**WHAT THIS TASK INVOLVES**.
Where an image appears in the data, omit it and reproduce the rest exactly.

**MATERIAL SHOWN**.
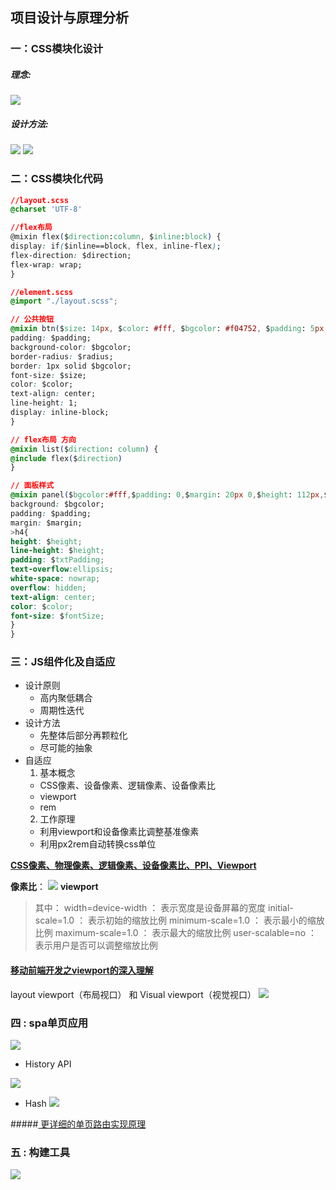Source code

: ## 项目设计与原理分析


### 一：CSS模块化设计
##### 理念:
![](https://upload-images.jianshu.io/upload_images/9249356-7feafe4b6e452ae4.png?imageMogr2/auto-orient/strip%7CimageView2/2/w/1240)
##### 设计方法:
![](https://upload-images.jianshu.io/upload_images/9249356-5fcb931bd921b12a.png?imageMogr2/auto-orient/strip%7CimageView2/2/w/1240)
![](https://upload-images.jianshu.io/upload_images/9249356-48d42d7512ed8d0c.png?imageMogr2/auto-orient/strip%7CimageView2/2/w/1240)

### 二：CSS模块化代码
```css
//layout.scss
@charset 'UTF-8'

//flex布局
@mixin flex($direction:column, $inline:block) {
display: if($inline==block, flex, inline-flex);
flex-direction: $direction;
flex-wrap: wrap;
}

```
```css
//element.scss
@import "./layout.scss";

// 公共按钮
@mixin btn($size: 14px, $color: #fff, $bgcolor: #f04752, $padding: 5px, $radius: 5px) {
padding: $padding;
background-color: $bgcolor;
border-radius: $radius;
border: 1px solid $bgcolor;
font-size: $size;
color: $color;
text-align: center;
line-height: 1;
display: inline-block;
}

// flex布局 方向
@mixin list($direction: column) {
@include flex($direction)
}

// 面板样式
@mixin panel($bgcolor:#fff,$padding: 0,$margin: 20px 0,$height: 112px,$txtPadding:0 32px,$color: #333,$fontSize:32px){
background: $bgcolor;
padding: $padding;
margin: $margin;
>h4{
height: $height;
line-height: $height;
padding: $txtPadding;
text-overflow:ellipsis;
white-space: nowrap;
overflow: hidden;
text-align: center;
color: $color;
font-size: $fontSize;
}
}

```



### 三：JS组件化及自适应
- 设计原则
    - 高内聚低耦合
    - 周期性迭代
- 设计方法
    - 先整体后部分再颗粒化
    - 尽可能的抽象
- 自适应
    1. 基本概念
    - CSS像素、设备像素、逻辑像素、设备像素比
    - viewport
    - rem
    2. 工作原理
    - 利用viewport和设备像素比调整基准像素
    - 利用px2rem自动转换css单位

**[CSS像素、物理像素、逻辑像素、设备像素比、PPI、Viewport](https://github.com/jawil/blog/issues/21)**

**像素比**：
![](https://upload-images.jianshu.io/upload_images/9249356-ddeba828d796d77d.png?imageMogr2/auto-orient/strip%7CimageView2/2/w/1240)
**viewport**
>其中：
width=device-width ： 表示宽度是设备屏幕的宽度
initial-scale=1.0 ： 表示初始的缩放比例
minimum-scale=1.0 ： 表示最小的缩放比例
maximum-scale=1.0 ： 表示最大的缩放比例
user-scalable=no ： 表示用户是否可以调整缩放比例

#### [移动前端开发之viewport的深入理解](https://www.cnblogs.com/2050/p/3877280.html)

layout viewport（布局视口） 和 Visual viewport（视觉视口）
![](https://upload-images.jianshu.io/upload_images/9249356-f2d0a911db661392.png?imageMogr2/auto-orient/strip%7CimageView2/2/w/1240)

### 四 : spa单页应用
![](https://upload-images.jianshu.io/upload_images/9249356-edad345401477fb5.png?imageMogr2/auto-orient/strip%7CimageView2/2/w/1240)

- History API

![](https://upload-images.jianshu.io/upload_images/9249356-463177c0fbfdbc52.png?imageMogr2/auto-orient/strip%7CimageView2/2/w/1240)
- Hash
![](https://upload-images.jianshu.io/upload_images/9249356-a34605fe40a60d38.png?imageMogr2/auto-orient/strip%7CimageView2/2/w/1240)

#####<a href="./02_router.md" target="_blank"> 更详细的单页路由实现原理<a>


### 五 : 构建工具

![](https://upload-images.jianshu.io/upload_images/9249356-68dc73817d8686d6.png?imageMogr2/auto-orient/strip%7CimageView2/2/w/1240)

**EXERCISE RESULT**.
Source code

: ## 项目设计与原理分析


### 一：CSS模块化设计
##### 理念:
![](https://upload-images.jianshu.io/upload_images/9249356-7feafe4b6e452ae4.png?imageMogr2/auto-orient/strip%7CimageView2/2/w/1240)
##### 设计方法:
![](https://upload-images.jianshu.io/upload_images/9249356-5fcb931bd921b12a.png?imageMogr2/auto-orient/strip%7CimageView2/2/w/1240)
![](https://upload-images.jianshu.io/upload_images/9249356-48d42d7512ed8d0c.png?imageMogr2/auto-orient/strip%7CimageView2/2/w/1240)

### 二：CSS模块化代码
```css
//layout.scss
@charset 'UTF-8'

//flex布局
@mixin flex($direction:column, $inline:block) {
display: if($inline==block, flex, inline-flex);
flex-direction: $direction;
flex-wrap: wrap;
}

```
```css
//element.scss
@import "./layout.scss";

// 公共按钮
@mixin btn($size: 14px, $color: #fff, $bgcolor: #f04752, $padding: 5px, $radius: 5px) {
padding: $padding;
background-color: $bgcolor;
border-radius: $radius;
border: 1px solid $bgcolor;
font-size: $size;
color: $color;
text-align: center;
line-height: 1;
display: inline-block;
}

// flex布局 方向
@mixin list($direction: column) {
@include flex($direction)
}

// 面板样式
@mixin panel($bgcolor:#fff,$padding: 0,$margin: 20px 0,$height: 112px,$txtPadding:0 32px,$color: #333,$fontSize:32px){
background: $bgcolor;
padding: $padding;
margin: $margin;
>h4{
height: $height;
line-height: $height;
padding: $txtPadding;
text-overflow:ellipsis;
white-space: nowrap;
overflow: hidden;
text-align: center;
color: $color;
font-size: $fontSize;
}
}

```



### 三：JS组件化及自适应
- 设计原则
    - 高内聚低耦合
    - 周期性迭代
- 设计方法
    - 先整体后部分再颗粒化
    - 尽可能的抽象
- 自适应
    1. 基本概念
    - CSS像素、设备像素、逻辑像素、设备像素比
    - viewport
    - rem
    2. 工作原理
    - 利用viewport和设备像素比调整基准像素
    - 利用px2rem自动转换css单位

**[CSS像素、物理像素、逻辑像素、设备像素比、PPI、Viewport](https://github.com/jawil/blog/issues/21)**

**像素比**：
![](https://upload-images.jianshu.io/upload_images/9249356-ddeba828d796d77d.png?imageMogr2/auto-orient/strip%7CimageView2/2/w/1240)
**viewport**
>其中：
width=device-width ： 表示宽度是设备屏幕的宽度
initial-scale=1.0 ： 表示初始的缩放比例
minimum-scale=1.0 ： 表示最小的缩放比例
maximum-scale=1.0 ： 表示最大的缩放比例
user-scalable=no ： 表示用户是否可以调整缩放比例

#### [移动前端开发之viewport的深入理解](https://www.cnblogs.com/2050/p/3877280.html)

layout viewport（布局视口） 和 Visual viewport（视觉视口）
![](https://upload-images.jianshu.io/upload_images/9249356-f2d0a911db661392.png?imageMogr2/auto-orient/strip%7CimageView2/2/w/1240)

### 四 : spa单页应用
![](https://upload-images.jianshu.io/upload_images/9249356-edad345401477fb5.png?imageMogr2/auto-orient/strip%7CimageView2/2/w/1240)

- History API

![](https://upload-images.jianshu.io/upload_images/9249356-463177c0fbfdbc52.png?imageMogr2/auto-orient/strip%7CimageView2/2/w/1240)
- Hash
![](https://upload-images.jianshu.io/upload_images/9249356-a34605fe40a60d38.png?imageMogr2/auto-orient/strip%7CimageView2/2/w/1240)

#####<a href="./02_router.md" target="_blank"> 更详细的单页路由实现原理<a>


### 五 : 构建工具

![](https://upload-images.jianshu.io/upload_images/9249356-68dc73817d8686d6.png?imageMogr2/auto-orient/strip%7CimageView2/2/w/1240)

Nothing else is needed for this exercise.